> What is being asked
What is the count of lines in the data that hold the string "backend"? State the number alone.

> Exercise materials
......
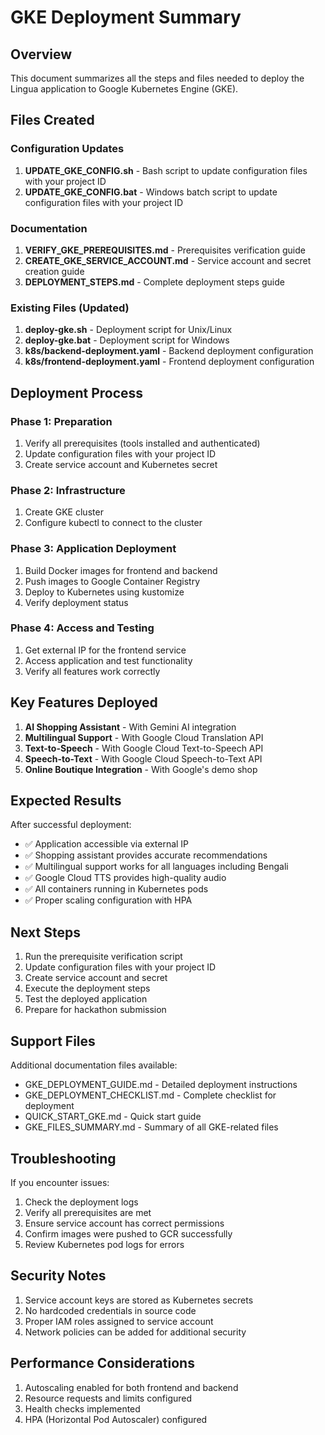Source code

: # GKE Deployment Summary

## Overview

This document summarizes all the steps and files needed to deploy the Lingua application to Google Kubernetes Engine (GKE).

## Files Created

### Configuration Updates
1. **UPDATE_GKE_CONFIG.sh** - Bash script to update configuration files with your project ID
2. **UPDATE_GKE_CONFIG.bat** - Windows batch script to update configuration files with your project ID

### Documentation
1. **VERIFY_GKE_PREREQUISITES.md** - Prerequisites verification guide
2. **CREATE_GKE_SERVICE_ACCOUNT.md** - Service account and secret creation guide
3. **DEPLOYMENT_STEPS.md** - Complete deployment steps guide

### Existing Files (Updated)
1. **deploy-gke.sh** - Deployment script for Unix/Linux
2. **deploy-gke.bat** - Deployment script for Windows
3. **k8s/backend-deployment.yaml** - Backend deployment configuration
4. **k8s/frontend-deployment.yaml** - Frontend deployment configuration

## Deployment Process

### Phase 1: Preparation
1. Verify all prerequisites (tools installed and authenticated)
2. Update configuration files with your project ID
3. Create service account and Kubernetes secret

### Phase 2: Infrastructure
1. Create GKE cluster
2. Configure kubectl to connect to the cluster

### Phase 3: Application Deployment
1. Build Docker images for frontend and backend
2. Push images to Google Container Registry
3. Deploy to Kubernetes using kustomize
4. Verify deployment status

### Phase 4: Access and Testing
1. Get external IP for the frontend service
2. Access application and test functionality
3. Verify all features work correctly

## Key Features Deployed

1. **AI Shopping Assistant** - With Gemini AI integration
2. **Multilingual Support** - With Google Cloud Translation API
3. **Text-to-Speech** - With Google Cloud Text-to-Speech API
4. **Speech-to-Text** - With Google Cloud Speech-to-Text API
5. **Online Boutique Integration** - With Google's demo shop

## Expected Results

After successful deployment:
- ✅ Application accessible via external IP
- ✅ Shopping assistant provides accurate recommendations
- ✅ Multilingual support works for all languages including Bengali
- ✅ Google Cloud TTS provides high-quality audio
- ✅ All containers running in Kubernetes pods
- ✅ Proper scaling configuration with HPA

## Next Steps

1. Run the prerequisite verification script
2. Update configuration files with your project ID
3. Create service account and secret
4. Execute the deployment steps
5. Test the deployed application
6. Prepare for hackathon submission

## Support Files

Additional documentation files available:
- GKE_DEPLOYMENT_GUIDE.md - Detailed deployment instructions
- GKE_DEPLOYMENT_CHECKLIST.md - Complete checklist for deployment
- QUICK_START_GKE.md - Quick start guide
- GKE_FILES_SUMMARY.md - Summary of all GKE-related files

## Troubleshooting

If you encounter issues:
1. Check the deployment logs
2. Verify all prerequisites are met
3. Ensure service account has correct permissions
4. Confirm images were pushed to GCR successfully
5. Review Kubernetes pod logs for errors

## Security Notes

1. Service account keys are stored as Kubernetes secrets
2. No hardcoded credentials in source code
3. Proper IAM roles assigned to service account
4. Network policies can be added for additional security

## Performance Considerations

1. Autoscaling enabled for both frontend and backend
2. Resource requests and limits configured
3. Health checks implemented
4. HPA (Horizontal Pod Autoscaler) configured
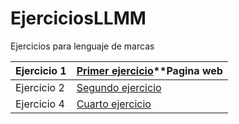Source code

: # EjerciciosLLMM
Ejercicios para lenguaje de marcas


Ejercicio 1|  [Primer ejercicio](https://github.com/Cayetano11/EjerciciosLLMM/blob/master/Tema1/primer%20ejercicio.html)**Pagina web
-----------|--------------------------------------------------------------------------------------------------------------------------
Ejercicio 2|[Segundo ejercicio](https://github.com/Cayetano11/EjerciciosLLMM/blob/master/Tema1/segundo%20ejercicio%20con%20svg.html)
Ejercicio 4| [Cuarto ejercicio](https://github.com/Cayetano11/EjerciciosLLMM/blob/master/Tema1/Ejercicios4.md)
......
> Solution
3